Varieties of Disturbance

by Lydia Davis
ISBN: 9780374281731

There’s a weirdness with formats going on here that I liked, the sense that “that is a story” and so is that, and so is this even though what I’m reading is a kind of transcript or is so short it isn’t even haiku, it’s all sorts of stuff.

Davis is also a translator (apparently her version Proust’s Swann’s Way was well-received, and she’s also translated Foucault) and I have to wonder if that is why she seems to write with such precision and oddness — she is playing with the language of stories, she’s stretching what the form can do. But without, I have to add, sacrificing readability or engagement for the reader or indulging in any of those annoying, irritating, anger-provoking tactics one might apply to experimental fiction.

I suspect Davis will either make you crazy or you’ll like her stuff without much in between, because she’s smart and quietly bizarre and that really isn’t everyone’s cup of tea. It’s obviously tea, though, so you won’t wind up that lost if you give her stories a go. You’ll find a married couple in a good taste contest, grade schoolers’ letters to a hospitalizated classmate scrutinized, an analyis of aged women’s lifestyles, several references to flies, an accounting of a probably neurotic woman’s maids, stories of a paragraph or two or less, and stories that could be poems. “Head, Heart” was my favorite of this last kind of story:

Heart weeps.
Head tries to help heart.
Head tells heart how it is, again:
You will lose the ones you love.
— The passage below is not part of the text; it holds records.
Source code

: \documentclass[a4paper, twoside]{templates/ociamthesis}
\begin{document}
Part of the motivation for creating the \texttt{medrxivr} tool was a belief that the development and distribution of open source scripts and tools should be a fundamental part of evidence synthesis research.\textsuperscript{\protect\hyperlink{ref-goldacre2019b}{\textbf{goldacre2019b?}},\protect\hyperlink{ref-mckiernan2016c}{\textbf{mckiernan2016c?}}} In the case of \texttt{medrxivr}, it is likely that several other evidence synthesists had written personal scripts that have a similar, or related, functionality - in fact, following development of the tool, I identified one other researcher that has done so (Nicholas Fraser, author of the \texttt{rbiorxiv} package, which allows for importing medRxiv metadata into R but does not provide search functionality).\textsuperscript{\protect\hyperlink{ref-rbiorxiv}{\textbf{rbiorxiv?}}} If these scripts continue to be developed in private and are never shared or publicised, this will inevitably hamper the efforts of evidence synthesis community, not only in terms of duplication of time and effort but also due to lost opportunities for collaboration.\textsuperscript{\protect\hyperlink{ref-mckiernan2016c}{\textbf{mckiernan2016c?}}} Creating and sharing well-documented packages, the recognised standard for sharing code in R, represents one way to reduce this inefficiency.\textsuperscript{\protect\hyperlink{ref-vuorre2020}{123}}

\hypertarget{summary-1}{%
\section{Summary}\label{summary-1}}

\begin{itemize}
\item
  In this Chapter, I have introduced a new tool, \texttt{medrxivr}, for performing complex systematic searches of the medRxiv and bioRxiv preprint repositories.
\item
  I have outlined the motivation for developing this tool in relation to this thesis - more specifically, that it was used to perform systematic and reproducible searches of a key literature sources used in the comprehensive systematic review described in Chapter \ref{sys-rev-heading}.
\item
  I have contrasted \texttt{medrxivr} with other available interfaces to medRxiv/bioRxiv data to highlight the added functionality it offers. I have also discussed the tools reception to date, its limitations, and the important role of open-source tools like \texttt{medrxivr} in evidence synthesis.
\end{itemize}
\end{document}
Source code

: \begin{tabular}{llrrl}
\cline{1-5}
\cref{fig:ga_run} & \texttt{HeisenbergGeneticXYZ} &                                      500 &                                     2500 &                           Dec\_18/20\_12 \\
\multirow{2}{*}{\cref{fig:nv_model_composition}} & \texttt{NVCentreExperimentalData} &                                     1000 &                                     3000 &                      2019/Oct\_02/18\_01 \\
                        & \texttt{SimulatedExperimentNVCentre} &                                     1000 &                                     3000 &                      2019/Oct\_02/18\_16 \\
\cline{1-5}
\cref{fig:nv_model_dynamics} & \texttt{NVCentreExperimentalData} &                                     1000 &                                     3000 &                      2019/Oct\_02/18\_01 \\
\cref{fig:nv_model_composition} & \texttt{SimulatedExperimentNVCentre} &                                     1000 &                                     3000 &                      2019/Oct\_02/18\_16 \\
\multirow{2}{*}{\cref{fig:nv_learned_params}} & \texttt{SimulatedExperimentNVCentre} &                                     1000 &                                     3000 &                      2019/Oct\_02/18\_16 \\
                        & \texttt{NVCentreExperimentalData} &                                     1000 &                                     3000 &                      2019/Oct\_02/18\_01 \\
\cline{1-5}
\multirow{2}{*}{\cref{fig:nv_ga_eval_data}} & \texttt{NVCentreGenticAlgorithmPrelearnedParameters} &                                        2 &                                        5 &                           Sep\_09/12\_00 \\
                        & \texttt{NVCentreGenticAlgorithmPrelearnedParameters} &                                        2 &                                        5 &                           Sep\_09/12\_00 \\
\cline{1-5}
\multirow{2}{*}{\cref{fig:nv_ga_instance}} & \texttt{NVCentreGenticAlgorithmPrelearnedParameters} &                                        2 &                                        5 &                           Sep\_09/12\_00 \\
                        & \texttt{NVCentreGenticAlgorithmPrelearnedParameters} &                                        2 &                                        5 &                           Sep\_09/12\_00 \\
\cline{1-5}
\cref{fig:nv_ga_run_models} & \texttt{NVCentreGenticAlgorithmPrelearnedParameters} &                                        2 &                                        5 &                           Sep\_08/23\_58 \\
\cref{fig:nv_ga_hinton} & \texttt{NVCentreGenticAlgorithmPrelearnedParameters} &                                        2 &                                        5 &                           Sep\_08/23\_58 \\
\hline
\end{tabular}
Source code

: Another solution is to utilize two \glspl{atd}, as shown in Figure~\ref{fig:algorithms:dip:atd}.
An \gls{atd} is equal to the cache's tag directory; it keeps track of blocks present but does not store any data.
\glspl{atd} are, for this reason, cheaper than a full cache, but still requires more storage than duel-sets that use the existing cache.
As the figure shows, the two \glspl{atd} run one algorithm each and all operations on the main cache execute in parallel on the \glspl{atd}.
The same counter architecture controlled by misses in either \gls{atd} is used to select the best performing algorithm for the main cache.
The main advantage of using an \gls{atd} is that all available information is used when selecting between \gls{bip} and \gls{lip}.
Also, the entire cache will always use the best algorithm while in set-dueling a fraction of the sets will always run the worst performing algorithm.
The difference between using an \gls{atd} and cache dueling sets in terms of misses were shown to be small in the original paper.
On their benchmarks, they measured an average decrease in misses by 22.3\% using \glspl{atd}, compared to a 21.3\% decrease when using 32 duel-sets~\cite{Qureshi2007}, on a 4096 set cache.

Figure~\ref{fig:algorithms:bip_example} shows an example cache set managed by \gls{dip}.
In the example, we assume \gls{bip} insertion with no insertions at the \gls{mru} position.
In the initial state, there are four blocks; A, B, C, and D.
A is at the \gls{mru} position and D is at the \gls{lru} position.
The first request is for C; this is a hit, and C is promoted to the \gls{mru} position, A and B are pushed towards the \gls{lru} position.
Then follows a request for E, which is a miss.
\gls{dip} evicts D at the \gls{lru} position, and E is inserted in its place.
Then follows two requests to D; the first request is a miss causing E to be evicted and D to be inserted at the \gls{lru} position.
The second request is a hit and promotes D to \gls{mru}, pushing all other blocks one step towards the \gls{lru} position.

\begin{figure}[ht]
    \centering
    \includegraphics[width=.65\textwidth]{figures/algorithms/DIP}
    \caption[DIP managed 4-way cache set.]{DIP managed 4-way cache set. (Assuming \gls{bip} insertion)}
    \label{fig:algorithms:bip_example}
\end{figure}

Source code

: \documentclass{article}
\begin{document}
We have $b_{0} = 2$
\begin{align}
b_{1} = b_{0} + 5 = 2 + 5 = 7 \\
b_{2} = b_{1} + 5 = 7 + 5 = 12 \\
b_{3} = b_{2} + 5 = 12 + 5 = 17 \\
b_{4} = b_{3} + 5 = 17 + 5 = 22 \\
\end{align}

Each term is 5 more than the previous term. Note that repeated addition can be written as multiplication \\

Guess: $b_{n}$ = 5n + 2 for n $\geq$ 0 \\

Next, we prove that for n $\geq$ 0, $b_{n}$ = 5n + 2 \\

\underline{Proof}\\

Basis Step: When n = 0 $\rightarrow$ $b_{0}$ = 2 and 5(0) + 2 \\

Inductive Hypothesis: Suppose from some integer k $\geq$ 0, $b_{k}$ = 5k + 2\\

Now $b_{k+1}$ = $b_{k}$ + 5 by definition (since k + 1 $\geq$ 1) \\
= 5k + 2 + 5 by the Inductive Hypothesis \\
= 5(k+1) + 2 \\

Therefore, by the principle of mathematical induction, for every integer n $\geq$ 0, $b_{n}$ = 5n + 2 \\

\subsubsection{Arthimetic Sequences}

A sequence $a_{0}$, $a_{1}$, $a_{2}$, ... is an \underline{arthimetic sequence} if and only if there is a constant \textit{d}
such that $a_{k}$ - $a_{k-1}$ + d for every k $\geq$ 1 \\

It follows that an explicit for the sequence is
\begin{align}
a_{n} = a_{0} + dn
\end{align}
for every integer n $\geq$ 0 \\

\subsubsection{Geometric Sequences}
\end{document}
They will all go. But even the earth will go, someday.
Heart feels better, then.
But the words of head do not remain long in the ears of heart.
Heart is so new to this.
I want them back, says heart.
Head is all heart has.
Help, head. Help heart.

I think it was the “Head is all heart has” line that got me the first time. I’m not sure what else to say, other than I wouldn’t think I’d like this so very much, but I do.

Davis has a way of dissecting the world to expose potential meaning in it, so I like reading her stories. Recommended.

Posted Thursday, April 30th, 2009 under fiction.